Azure HPC VM images

Applies to: ✔️ Linux VMs ✔️ Flexible scale sets ✔️ Uniform scale sets

This article shares some information on HPC VM images to be used to launch InfiniBand enabled H-series and GPU enabled N-series VMs.

The Azure HPC team is pleased to announce the availability of optimized and pre-configured Linux VM images for HPC and AI workloads.

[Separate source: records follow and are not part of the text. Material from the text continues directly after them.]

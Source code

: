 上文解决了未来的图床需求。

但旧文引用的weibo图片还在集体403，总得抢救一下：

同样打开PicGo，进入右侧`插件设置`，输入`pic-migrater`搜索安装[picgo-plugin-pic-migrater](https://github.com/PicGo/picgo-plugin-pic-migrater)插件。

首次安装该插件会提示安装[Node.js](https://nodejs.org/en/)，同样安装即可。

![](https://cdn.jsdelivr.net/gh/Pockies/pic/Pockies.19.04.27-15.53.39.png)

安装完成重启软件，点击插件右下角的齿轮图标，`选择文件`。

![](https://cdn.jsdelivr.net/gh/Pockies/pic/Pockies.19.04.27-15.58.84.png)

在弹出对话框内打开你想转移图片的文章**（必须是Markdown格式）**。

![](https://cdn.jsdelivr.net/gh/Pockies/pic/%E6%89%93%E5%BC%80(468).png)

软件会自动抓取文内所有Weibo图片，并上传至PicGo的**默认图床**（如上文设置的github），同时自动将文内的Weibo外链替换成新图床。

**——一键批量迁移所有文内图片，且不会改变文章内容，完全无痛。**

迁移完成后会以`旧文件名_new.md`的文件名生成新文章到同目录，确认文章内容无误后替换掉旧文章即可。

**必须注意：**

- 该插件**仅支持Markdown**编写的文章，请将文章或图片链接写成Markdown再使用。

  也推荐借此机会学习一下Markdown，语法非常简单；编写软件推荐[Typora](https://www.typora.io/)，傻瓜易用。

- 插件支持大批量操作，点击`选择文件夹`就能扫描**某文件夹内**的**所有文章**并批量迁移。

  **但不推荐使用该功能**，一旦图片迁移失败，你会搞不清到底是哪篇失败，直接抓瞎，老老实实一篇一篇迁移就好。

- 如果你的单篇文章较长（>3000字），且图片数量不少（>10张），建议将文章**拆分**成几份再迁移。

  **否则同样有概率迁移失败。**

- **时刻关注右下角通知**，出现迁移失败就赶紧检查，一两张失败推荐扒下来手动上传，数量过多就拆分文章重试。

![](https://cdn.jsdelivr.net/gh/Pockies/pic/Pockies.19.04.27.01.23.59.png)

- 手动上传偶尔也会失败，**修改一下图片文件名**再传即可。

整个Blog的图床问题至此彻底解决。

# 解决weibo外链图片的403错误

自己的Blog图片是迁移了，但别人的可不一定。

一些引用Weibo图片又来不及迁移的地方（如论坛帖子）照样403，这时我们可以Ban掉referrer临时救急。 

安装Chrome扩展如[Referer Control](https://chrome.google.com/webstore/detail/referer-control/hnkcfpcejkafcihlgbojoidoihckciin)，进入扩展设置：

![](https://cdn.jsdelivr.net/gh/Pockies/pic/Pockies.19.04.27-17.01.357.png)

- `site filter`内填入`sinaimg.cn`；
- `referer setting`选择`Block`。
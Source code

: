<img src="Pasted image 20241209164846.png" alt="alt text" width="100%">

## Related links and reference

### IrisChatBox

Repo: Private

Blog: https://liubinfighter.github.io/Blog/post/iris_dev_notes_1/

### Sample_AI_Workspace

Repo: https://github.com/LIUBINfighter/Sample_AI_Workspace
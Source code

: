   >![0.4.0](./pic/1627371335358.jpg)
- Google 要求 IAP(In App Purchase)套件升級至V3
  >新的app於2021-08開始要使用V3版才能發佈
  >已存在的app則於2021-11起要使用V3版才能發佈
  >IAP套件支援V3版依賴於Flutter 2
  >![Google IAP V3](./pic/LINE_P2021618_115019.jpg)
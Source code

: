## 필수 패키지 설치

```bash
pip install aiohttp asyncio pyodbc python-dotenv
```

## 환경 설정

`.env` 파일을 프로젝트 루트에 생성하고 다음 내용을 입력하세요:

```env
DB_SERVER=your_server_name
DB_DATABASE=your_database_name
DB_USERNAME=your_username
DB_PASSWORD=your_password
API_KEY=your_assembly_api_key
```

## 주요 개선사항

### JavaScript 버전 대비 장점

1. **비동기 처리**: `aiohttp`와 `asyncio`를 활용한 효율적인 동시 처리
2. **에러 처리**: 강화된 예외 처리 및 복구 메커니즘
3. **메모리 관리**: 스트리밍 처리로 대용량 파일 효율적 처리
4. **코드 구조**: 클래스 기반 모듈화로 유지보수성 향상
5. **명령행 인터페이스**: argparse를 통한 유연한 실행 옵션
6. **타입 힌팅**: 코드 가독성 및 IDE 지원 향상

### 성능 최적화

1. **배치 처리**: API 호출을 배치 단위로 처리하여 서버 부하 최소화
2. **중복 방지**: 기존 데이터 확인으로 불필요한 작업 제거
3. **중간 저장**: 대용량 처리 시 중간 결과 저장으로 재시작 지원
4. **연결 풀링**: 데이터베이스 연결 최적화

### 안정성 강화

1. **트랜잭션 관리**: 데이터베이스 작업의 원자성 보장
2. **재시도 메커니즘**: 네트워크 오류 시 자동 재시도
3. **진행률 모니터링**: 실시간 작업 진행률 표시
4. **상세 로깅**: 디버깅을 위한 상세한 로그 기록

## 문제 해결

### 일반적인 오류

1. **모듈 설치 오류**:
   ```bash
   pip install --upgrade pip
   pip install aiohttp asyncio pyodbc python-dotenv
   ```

These VM images are:

  • Based on the vanilla Ubuntu and AlmaLinux marketplace VM images.
  • Pre-configured with NVIDIA Mellanox OFED driver for InfiniBand, NVIDIA GPU drivers, popular MPI libraries, vendor tuned HPC libraries, and recommended performance optimizations.
  • Including optimizations and recommended configurations to deliver optimal performance, consistency, and reliability.

Availability on Azure

You may use the HPC images when creating a VM from either Azure Marketplace or Azure CLI. For other deployment methods, refer to the section of Deploying HPC VM Images.

Azure Marketplace

Search for Ubuntu HPC by the publisher Microsoft-DSVM, or AlmaLinux HPC by the publisher AlmaLinux.

Azure CLI

Run the following commands to find image URNs of the HPC images:

Ubuntu-HPC

az vm image list --publisher microsoft-dsvm --offer ubuntu-hpc --output table --all

All images support Gen 2 VMs.

AlmaLinux-HPC

az vm image list --publisher almalinux --offer almalinux-hpc --output table --all

All images support both Gen 1 and Gen 2 VMs.

Supported VM sizes

The HPC VM images support the following VM sizes:

  • Standard_HB60rs
  • Standard_HB120rs_v2
  • Standard_HB120rs_v3
  • Standard_HB120rs_v4
  • Standard_HC44rs
  • Standard_ND40rs_v2
  • Standard_ND96asr_v4
  • Standard_ND96amsr_A100_v4
  • Standard_ND96isr_H100_v5

Refer to Azure VM sizes for the latest H- and N-series VM size support matrix.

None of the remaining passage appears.